Key Takeaways
- Single-axis trackers increase energy yield by 15–25% and dual-axis by 25–35% compared to fixed-tilt systems
- Single-axis trackers dominate utility-scale solar, used in over 70% of new ground-mount installations in the U.S.
- The added cost of tracking is offset by higher energy production — improving LCOE by 5–15% in high-DNI locations
- Trackers require more land area due to wider row spacing to prevent inter-row shading
- Backtracking algorithms prevent row-to-row shading during low sun angles
- Accurate solar design software is needed to model tracker gains with site-specific weather and terrain data
What Is a Solar Tracker?
A solar tracker is a motorized mounting structure that orients solar panels to follow the sun’s path across the sky throughout the day. By keeping the panel surface closer to perpendicular to incoming sunlight, trackers reduce the angle of incidence and increase the amount of solar radiation captured compared to a fixed-tilt system.

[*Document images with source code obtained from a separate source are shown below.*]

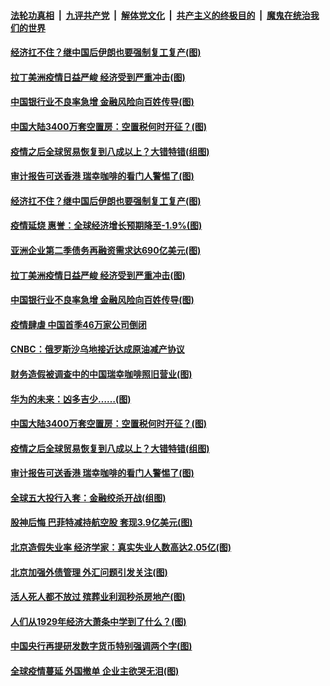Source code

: ####  [法轮功真相](../../../../basic/blob/master/README.md?t=04070201) &nbsp;|&nbsp; [九评共产党](../../../../9ping.md/blob/master/README.md?t=04070201) &nbsp;|&nbsp; [解体党文化](../../../../jtdwh.md/blob/master/README.md?t=04070201)  &nbsp;|&nbsp; [共产主义的终极目的](../../../../gczydzjmd.md/blob/master/README.md?t=04070201) &nbsp;|&nbsp; [魔鬼在统治我们的世界](../../../../mgztzwmdsj.md/blob/master/README.md?t=04070201) 

#### [经济扛不住？继中国后伊朗也要强制复工复产(图)](../pages/p5/928850.md?t=04070201) 

#### [拉丁美洲疫情日益严峻 经济受到严重冲击(图)](../pages/p5/928833.md?t=04070201) 

#### [中国银行业不良率急增 金融风险向百姓传导(图)](../pages/p5/928828.md?t=04070201) 

#### [中国大陆3400万套空置房：空置税何时开征？(图)](../pages/p5/928748.md?t=04070201) 

#### [疫情之后全球贸易恢复到八成以上？大错特错(组图)](../pages/p5/928745.md?t=04070201) 

#### [审计报告可送香港 瑞幸咖啡的看门人警惕了(图)](../pages/p5/928742.md?t=04070201) 

#### [经济扛不住？继中国后伊朗也要强制复工复产(图)](../pages/p5/928850.md?t=04070201) 

#### [疫情延烧 惠誉：全球经济增长预期降至-1.9%(图)](../pages/p5/928844.md?t=04070201) 

#### [亚洲企业第二季债务再融资需求达690亿美元(图)](../pages/p5/928839.md?t=04070201) 

#### [拉丁美洲疫情日益严峻 经济受到严重冲击(图)](../pages/p5/928833.md?t=04070201) 

#### [中国银行业不良率急增 金融风险向百姓传导(图)](../pages/p5/928828.md?t=04070201) 

#### [疫情肆虐 中国首季46万家公司倒闭](../pages/p5/928830.md?t=04070201) 

#### [CNBC：俄罗斯沙乌地接近达成原油减产协议](../pages/p5/928829.md?t=04070201) 

#### [财务造假被调查中的中国瑞幸咖啡照旧营业(图)](../pages/p5/928794.md?t=04070201) 

#### [华为的未来：凶多吉少……(图)](../pages/p5/928749.md?t=04070201) 

#### [中国大陆3400万套空置房：空置税何时开征？(图)](../pages/p5/928748.md?t=04070201) 

#### [疫情之后全球贸易恢复到八成以上？大错特错(组图)](../pages/p5/928745.md?t=04070201) 

#### [审计报告可送香港 瑞幸咖啡的看门人警惕了(图)](../pages/p5/928742.md?t=04070201) 

#### [全球五大投行入套：金融绞杀开战(组图)](../pages/p5/928752.md?t=04070201) 

#### [股神后悔 巴菲特减持航空股 套现3.9亿美元(图)](../pages/p5/928770.md?t=04070201) 

#### [北京造假失业率 经济学家：真实失业人数高达2.05亿(图)](../pages/p5/928758.md?t=04070201) 

#### [北京加强外债管理 外汇问题引发关注(图)](../pages/p5/928733.md?t=04070201) 

#### [活人死人都不放过 殡葬业利润秒杀房地产(图)](../pages/p5/928731.md?t=04070201) 

#### [人们从1929年经济大萧条中学到了什么？(图)](../pages/p5/928659.md?t=04070201) 

#### [中国央行再提研发数字货币特别强调两个字(图)](../pages/p5/928635.md?t=04070201) 

#### [全球疫情蔓延 外国撤单 企业主欲哭无泪(图)](../pages/p5/928636.md?t=04070201) 

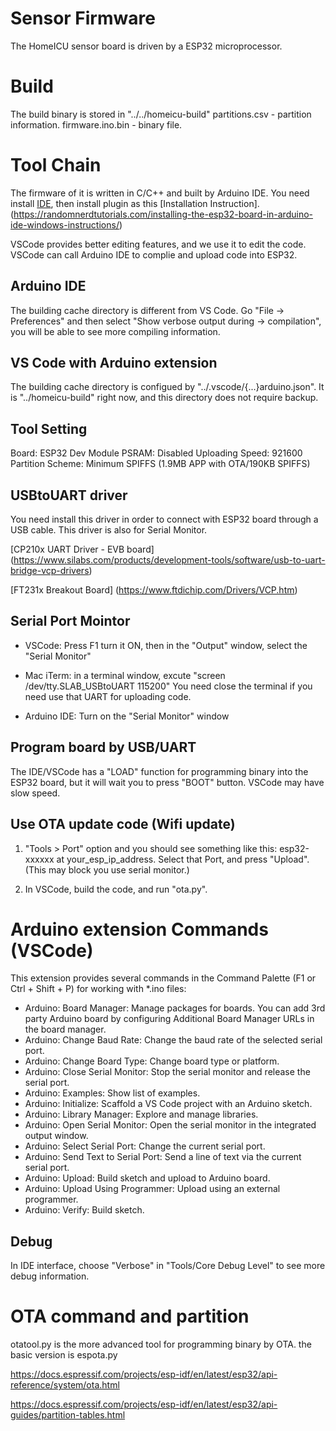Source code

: # Sensor Firmware 
The HomeICU sensor board is driven by a ESP32 microprocessor. 

# Build
The build binary is stored in "../../homeicu-build"
partitions.csv - partition information. 
firmware.ino.bin - binary file.

# Tool Chain
The firmware of it is written in C/C++ and built by Arduino IDE.
You need install [IDE](https://www.arduino.cc/en/main/software), then install plugin as this [Installation Instruction].
(https://randomnerdtutorials.com/installing-the-esp32-board-in-arduino-ide-windows-instructions/)

VSCode provides better editing features, and we use it to edit the code. 
VSCode can call Arduino IDE to complie and upload code into ESP32.

## Arduino IDE
The building cache directory is different from VS Code. Go "File -> Preferences" and then select "Show verbose output during -> compilation", you will be able to see more compiling information.

## VS Code with Arduino extension
The building cache directory is configued by "../.vscode/{...}arduino.json". 
It is "../homeicu-build" right now, and this directory does not require backup.

## Tool Setting
Board: ESP32 Dev Module
PSRAM: Disabled
Uploading Speed: 921600
Partition Scheme: Minimum SPIFFS (1.9MB APP with OTA/190KB SPIFFS)

## USBtoUART driver
You need install this driver in order to connect with ESP32 board through a USB cable. 
This driver is also for Serial Monitor.

[CP210x UART Driver - EVB board]
(https://www.silabs.com/products/development-tools/software/usb-to-uart-bridge-vcp-drivers)

[FT231x Breakout Board]
(https://www.ftdichip.com/Drivers/VCP.htm)

## Serial Port Mointor
- VSCode: Press F1 turn it ON, then in the "Output" window, select the "Serial Monitor"

- Mac iTerm: in a terminal window, excute 
  "screen /dev/tty.SLAB_USBtoUART 115200"
  You need close the terminal if you need use that UART for uploading code.

- Arduino IDE: Turn on the "Serial Monitor" window

## Program board by USB/UART 
The IDE/VSCode has a "LOAD" function for programming binary into the ESP32 board, but it will wait you to press "BOOT" button. VSCode may have slow speed.

## Use OTA update code (Wifi update)
1. "Tools > Port" option and you should see something like this: esp32-xxxxxx at your_esp_ip_address. Select that Port, and press "Upload". (This may block you use serial monitor.)

2. In VSCode, build the code, and run "ota.py".

# Arduino extension Commands (VSCode)

This extension provides several commands in the Command Palette (F1 or Ctrl + Shift + P) for working with *.ino files:

- Arduino: Board Manager: Manage packages for boards. You can add 3rd party Arduino board by configuring Additional Board Manager URLs in the board manager.
- Arduino: Change Baud Rate: Change the baud rate of the selected serial port.
- Arduino: Change Board Type: Change board type or platform.
- Arduino: Close Serial Monitor: Stop the serial monitor and release the serial port.
- Arduino: Examples: Show list of examples.
- Arduino: Initialize: Scaffold a VS Code project with an Arduino sketch.
- Arduino: Library Manager: Explore and manage libraries.
- Arduino: Open Serial Monitor: Open the serial monitor in the integrated output window.
- Arduino: Select Serial Port: Change the current serial port.
- Arduino: Send Text to Serial Port: Send a line of text via the current serial port.
- Arduino: Upload: Build sketch and upload to Arduino board.
- Arduino: Upload Using Programmer: Upload using an external programmer.
- Arduino: Verify: Build sketch.

## Debug
In IDE interface, choose "Verbose" in "Tools/Core Debug Level" to see more debug information.

# OTA command and partition
otatool.py is the more advanced tool for programming binary by OTA.
the basic version is espota.py

https://docs.espressif.com/projects/esp-idf/en/latest/esp32/api-reference/system/ota.html

https://docs.espressif.com/projects/esp-idf/en/latest/esp32/api-guides/partition-tables.html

Fixed-tilt systems are set at a static angle (typically near the site’s latitude) and can only be optimal at one point during the day. Trackers continuously adjust panel orientation — either on one axis (east-to-west rotation) or two axes (east-to-west plus seasonal tilt) — to maximize energy capture from morning to evening.
Single-axis trackers have become the default mounting choice for utility-scale solar in North America and Australia. The 15–25% production boost they deliver more than justifies the 8–12% cost premium over fixed-tilt racking.
How Solar Trackers Work
Tracker operation involves mechanical movement controlled by software algorithms:
Position Calculation
The tracker controller calculates the sun’s position using astronomical algorithms based on latitude, longitude, date, and time. Some systems supplement this with GPS and light sensors for fine-tuning.
Motor Actuation
Electric motors (typically slew drives or linear actuators) rotate the tracker structure to align panels with the calculated optimal angle. Movement is slow and continuous, consuming minimal energy.
Backtracking
During early morning and late afternoon, adjacent tracker rows would shade each other if fully oriented toward the sun. Backtracking algorithms intentionally under-rotate panels to eliminate row-to-row shading, maximizing total array output.
Weather Response
Advanced trackers incorporate weather data and sensors. During high winds (typically above 50 mph), trackers move to a stow position — usually flat or at a defensive angle — to reduce structural loads and prevent damage.
Night/Cloud Positioning
At sunset, trackers return to the morning start position to be ready for the next day. During overcast conditions, some systems flatten panels to capture maximum diffuse radiation rather than tracking direct sun.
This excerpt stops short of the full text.